(Records from a dataset)
• • • • • • •

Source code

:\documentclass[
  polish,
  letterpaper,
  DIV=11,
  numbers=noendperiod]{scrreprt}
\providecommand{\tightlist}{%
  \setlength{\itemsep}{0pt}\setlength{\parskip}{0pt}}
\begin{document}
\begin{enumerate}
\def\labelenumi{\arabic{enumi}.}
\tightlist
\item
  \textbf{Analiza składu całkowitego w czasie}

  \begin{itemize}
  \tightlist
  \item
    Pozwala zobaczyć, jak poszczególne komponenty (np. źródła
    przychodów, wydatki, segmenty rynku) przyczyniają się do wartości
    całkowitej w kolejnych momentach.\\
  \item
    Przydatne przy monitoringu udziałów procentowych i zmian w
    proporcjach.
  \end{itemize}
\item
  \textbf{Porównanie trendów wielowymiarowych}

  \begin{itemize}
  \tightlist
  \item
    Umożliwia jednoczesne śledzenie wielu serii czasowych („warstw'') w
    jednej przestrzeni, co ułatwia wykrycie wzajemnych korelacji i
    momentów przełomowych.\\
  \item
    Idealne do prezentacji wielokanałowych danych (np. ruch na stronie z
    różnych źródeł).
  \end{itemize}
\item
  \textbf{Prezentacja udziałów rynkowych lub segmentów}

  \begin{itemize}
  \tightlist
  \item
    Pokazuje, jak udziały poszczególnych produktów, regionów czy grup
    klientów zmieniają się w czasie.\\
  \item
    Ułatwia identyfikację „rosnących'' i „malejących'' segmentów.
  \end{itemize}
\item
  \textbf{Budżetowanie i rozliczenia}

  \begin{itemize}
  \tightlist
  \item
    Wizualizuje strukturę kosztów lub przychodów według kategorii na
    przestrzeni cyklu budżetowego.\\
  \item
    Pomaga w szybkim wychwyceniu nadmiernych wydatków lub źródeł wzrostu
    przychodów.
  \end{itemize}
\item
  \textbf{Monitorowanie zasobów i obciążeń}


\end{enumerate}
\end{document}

• • • • • • •

## YOUR GOAL
The records above need to be returned in full, with nothing altered.

## SOLVED EXERCISE
Source code

:\documentclass[
  polish,
  letterpaper,
  DIV=11,
  numbers=noendperiod]{scrreprt}
\providecommand{\tightlist}{%
  \setlength{\itemsep}{0pt}\setlength{\parskip}{0pt}}
\begin{document}
\begin{enumerate}
\def\labelenumi{\arabic{enumi}.}
\tightlist
\item
  \textbf{Analiza składu całkowitego w czasie}

  \begin{itemize}
  \tightlist
  \item
    Pozwala zobaczyć, jak poszczególne komponenty (np. źródła
    przychodów, wydatki, segmenty rynku) przyczyniają się do wartości
    całkowitej w kolejnych momentach.\\
  \item
    Przydatne przy monitoringu udziałów procentowych i zmian w
    proporcjach.
  \end{itemize}
\item
  \textbf{Porównanie trendów wielowymiarowych}

  \begin{itemize}
  \tightlist
  \item
    Umożliwia jednoczesne śledzenie wielu serii czasowych („warstw'') w
    jednej przestrzeni, co ułatwia wykrycie wzajemnych korelacji i
    momentów przełomowych.\\
  \item
    Idealne do prezentacji wielokanałowych danych (np. ruch na stronie z
    różnych źródeł).
  \end{itemize}
\item
  \textbf{Prezentacja udziałów rynkowych lub segmentów}

  \begin{itemize}
  \tightlist
  \item
    Pokazuje, jak udziały poszczególnych produktów, regionów czy grup
    klientów zmieniają się w czasie.\\
  \item
    Ułatwia identyfikację „rosnących'' i „malejących'' segmentów.
  \end{itemize}
\item
  \textbf{Budżetowanie i rozliczenia}

  \begin{itemize}
  \tightlist
  \item
    Wizualizuje strukturę kosztów lub przychodów według kategorii na
    przestrzeni cyklu budżetowego.\\
  \item
    Pomaga w szybkim wychwyceniu nadmiernych wydatków lub źródeł wzrostu
    przychodów.
  \end{itemize}
\item
  \textbf{Monitorowanie zasobów i obciążeń}


\end{enumerate}
\end{document}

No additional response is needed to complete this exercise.